Dr Robert Crookall - More Astral projections – Mr E. G. West, a Quaker, of Salcombe, Devon has a NDE
Type of Spiritual Experience
A description of the experience
Dr Robert Crookall - More Astral projections
Case No. 335 – Mr E. G. West, a Quaker, of Salcombe, Devon, now 77 years old, nearly died in May, 1903 when 19 years of age. At the time he was with his father in Saskatchewan, Canada. He sent an account to the present writer (in litt., Dec. 14, 1961).
I became unconscious and died (at least that was my impression) which for many years I kept to myself as I did not think that anyone would believe me, because this experience gave me such wonderful, strange impressions and feelings and more than dream-like emphasis of reality.
I had to wait fifty years to understand it so far as to realize that others, better able to describe than I, had had similar experiences. One could not possibly forget the reality of this experience, which caused in me the fear of death entirely to be removed. Please do not misunderstand me. I do not mean that during my life since I have never been afraid. That would be nonsense. No one who has seen what I have seen ... experience in two wars etc. [could say this]. But, though often terrified, I was never afraid of death as such.
I have perhaps more reason than Rupert Brooke and 'If death come, safest of all', for I survived.

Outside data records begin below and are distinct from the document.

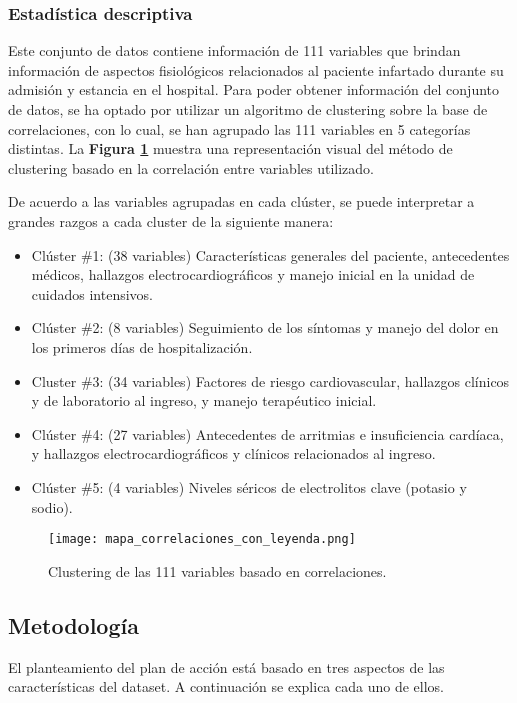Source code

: \documentclass[conference]{IEEEtran}
\begin{document}
\subsubsection{\textbf{Estadística descriptiva}}\label{edes}
Este conjunto de datos contiene información de 111 variables que brindan información de aspectos fisiológicos relacionados al paciente infartado durante su admisión y estancia  en el hospital. Para poder obtener información del conjunto de datos, se ha optado por utilizar un algoritmo de clustering sobre la base de correlaciones, con lo cual, se han agrupado las 111 variables en 5 categorías distintas. La \textbf{Figura \ref{fig:fig1}} muestra una representación visual del método de clustering basado en la correlación entre variables utilizado.

De acuerdo a las variables agrupadas en cada clúster, se puede interpretar a grandes razgos a cada cluster de la siguiente manera:

\begin{itemize}
    \item Clúster \#1: (38 variables) Características generales del paciente, antecedentes médicos, hallazgos electrocardiográficos y manejo inicial en la unidad de cuidados intensivos.
    \item Clúster \#2: (8 variables) Seguimiento de los síntomas y manejo del dolor en los primeros días de hospitalización.
    \item Cluster \#3: (34 variables) Factores de riesgo cardiovascular, hallazgos clínicos y de laboratorio al ingreso, y manejo terapéutico inicial. 
    \item Clúster \#4: (27 variables) Antecedentes de arritmias e insuficiencia cardíaca, y hallazgos electrocardiográficos y clínicos relacionados al ingreso.
    \item Clúster \#5: (4 variables) Niveles séricos de electrolitos clave (potasio y sodio).
\end{itemize}

\begin{figure}[htbp!]
  \centering
  \texttt{[image: mapa\_correlaciones\_con\_leyenda.png]} 
  \caption{Clustering de las 111 variables basado en correlaciones.}
  \label{fig:fig1}
\end{figure}

\subsection{\textbf{Metodología}}
El planteamiento del plan de acción está basado en tres aspectos de las características del dataset. A continuación se explica cada uno de ellos. 
\end{document}
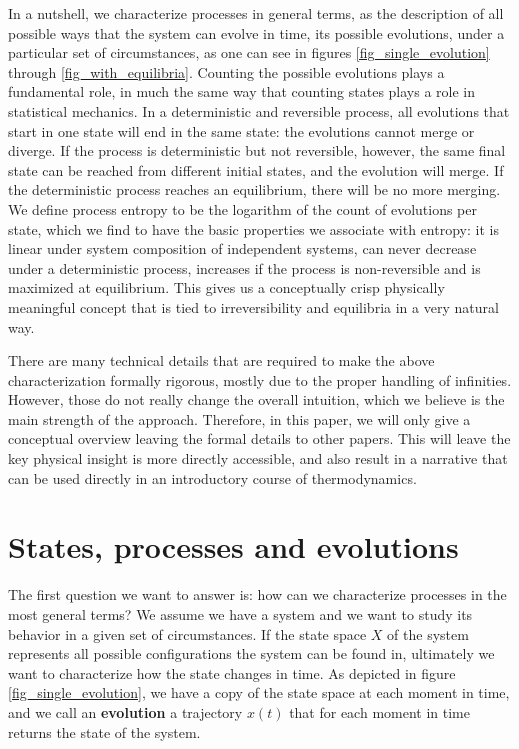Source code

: \documentclass[letterpaper,twocolumn]{article}
\begin{document}
In a nutshell, we characterize processes in general terms, as the description of all possible ways that the system can evolve in time, its possible evolutions, under a particular set of circumstances, as one can see in figures \ref{fig_single_evolution} through \ref{fig_with_equilibria}. Counting the possible evolutions plays a fundamental role, in much the same way that counting states plays a role in statistical mechanics. In a deterministic and reversible process, all evolutions that start in one state will end in the same state: the evolutions cannot merge or diverge. If the process is deterministic but not reversible, however, the same final state can be reached from different initial states, and the evolution will merge. If the deterministic process reaches an equilibrium, there will be no more merging. We define process entropy to be the logarithm of the count of evolutions per state, which we find to have the basic properties we associate with entropy: it is linear under system composition of independent systems, can never decrease under a deterministic process, increases if the process is non-reversible and is maximized at equilibrium. This gives us a conceptually crisp physically meaningful concept that is tied to irreversibility and equilibria in a very natural way.

There are many technical details that are required to make the above characterization formally rigorous, mostly due to the proper handling of infinities. However, those do not really change the overall intuition, which we believe is the main strength of the approach. Therefore, in this paper, we will only give a conceptual overview leaving the formal details to other papers. This will leave the key physical insight is more directly accessible, and also result in a narrative that can be used directly in an introductory course of thermodynamics.

\section{States, processes and evolutions}

The first question we want to answer is: how can we characterize processes in the most general terms? We assume we have a system and we want to study its behavior in a given set of circumstances. If the state space $X$ of the system represents all possible configurations the system can be found in, ultimately we want to characterize how the state changes in time. As depicted in figure \ref{fig_single_evolution}, we have a copy of the state space at each moment in time, and we call an \textbf{evolution} a trajectory $x(t)$ that for each moment in time returns the state of the system. 
\end{document}
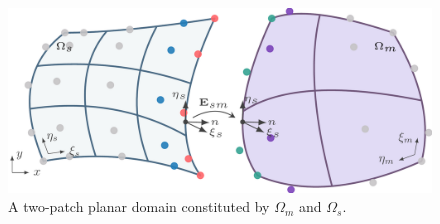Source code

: \documentclass[preprint,12pt]{elsarticle}
\theoremstyle{remark}
\begin{document}
\begin{figure}
    \centering
    \includegraphics[width=\linewidth]{two_planar_patches}
    \caption{A two-patch planar domain constituted by $\Omega_m$ and $\Omega_s$.}\label{fig:two_planar_patches}
\end{figure}
\end{document}
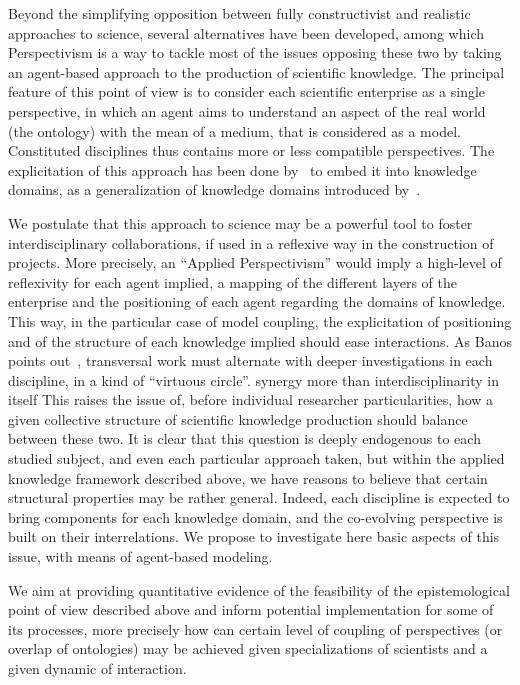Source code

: \documentclass[utf8]{frontiersFPHY} %
\begin{document}
Beyond the simplifying opposition between fully constructivist and realistic approaches to science, several alternatives have been developed, among which Perspectivism \cite{giere2010scientific} is a way to tackle most of the issues opposing these two by taking an agent-based approach to the production of scientific knowledge. The principal feature of this point of view is to consider each scientific enterprise as a single perspective, in which an agent aims to understand an aspect of the real world (the ontology) with the mean of a medium, that is considered as a model. Constituted disciplines thus contains more or less compatible perspectives. The explicitation of this approach has been done by~\cite{raimbault2017knowledge} to embed it into knowledge domains, as a generalization of knowledge domains introduced by~\cite{livet2010ontology}.


We postulate that this approach to science may be a powerful tool to foster interdisciplinary collaborations, if used in a reflexive way in the construction of projects. More precisely, an ``Applied Perspectivism'' would imply a high-level of reflexivity for each agent implied, a mapping of the different layers of the enterprise and the positioning of each agent regarding the domains of knowledge. This way, in the particular case of model coupling, the explicitation of positioning and of the structure of each knowledge implied should ease interactions. As Banos points out~\cite{banos2013pour}, transversal work must alternate with deeper investigations in each discipline, in a kind of ``virtuous circle''. \cite{banos2017knowledge}
synergy more than interdisciplinarity in itself \cite{leydesdorff2020measurement}
This raises the issue of, before individual researcher particularities, how a given collective structure of scientific knowledge production should balance between these two. It is clear that this question is deeply endogenous to each studied subject, and even each particular approach taken, but within the applied knowledge framework described above, we have reasons to believe that certain structural properties may be rather general. Indeed, each discipline is expected to bring components for each knowledge domain, and the co-evolving perspective is built on their interrelations. We propose to investigate here basic aspects of this issue, with means of agent-based modeling.


We aim at providing quantitative evidence of the feasibility of the epistemological point of view described above and inform potential implementation for some of its processes, more precisely how can certain level of coupling of perspectives (or overlap of ontologies) may be achieved given specializations of scientists and a given dynamic of interaction.
\end{document}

No one who has had such an experience as I am describing could be afraid of death.
Now I will endeavour to write down what happened to me.
Out of great pain, I emerged into painlessness, in an unbounded world of blissful happiness when the light was strong, lovely and remarkable - no dazzlement. ... Then came thoughts that I had died, 'passed over', and turned up here, thoughts of my mother at Swinton, near Manchester, drew me to where she was – no sensation of travel. I was just there back in our old house and there I saw my mother weeping and was sad, for I knew she was weeping because I had died.
My happiness was affected by her distress. I then came back to the log house and looked at my father who was also deeply distressed and blaming himself for not having looked after me better.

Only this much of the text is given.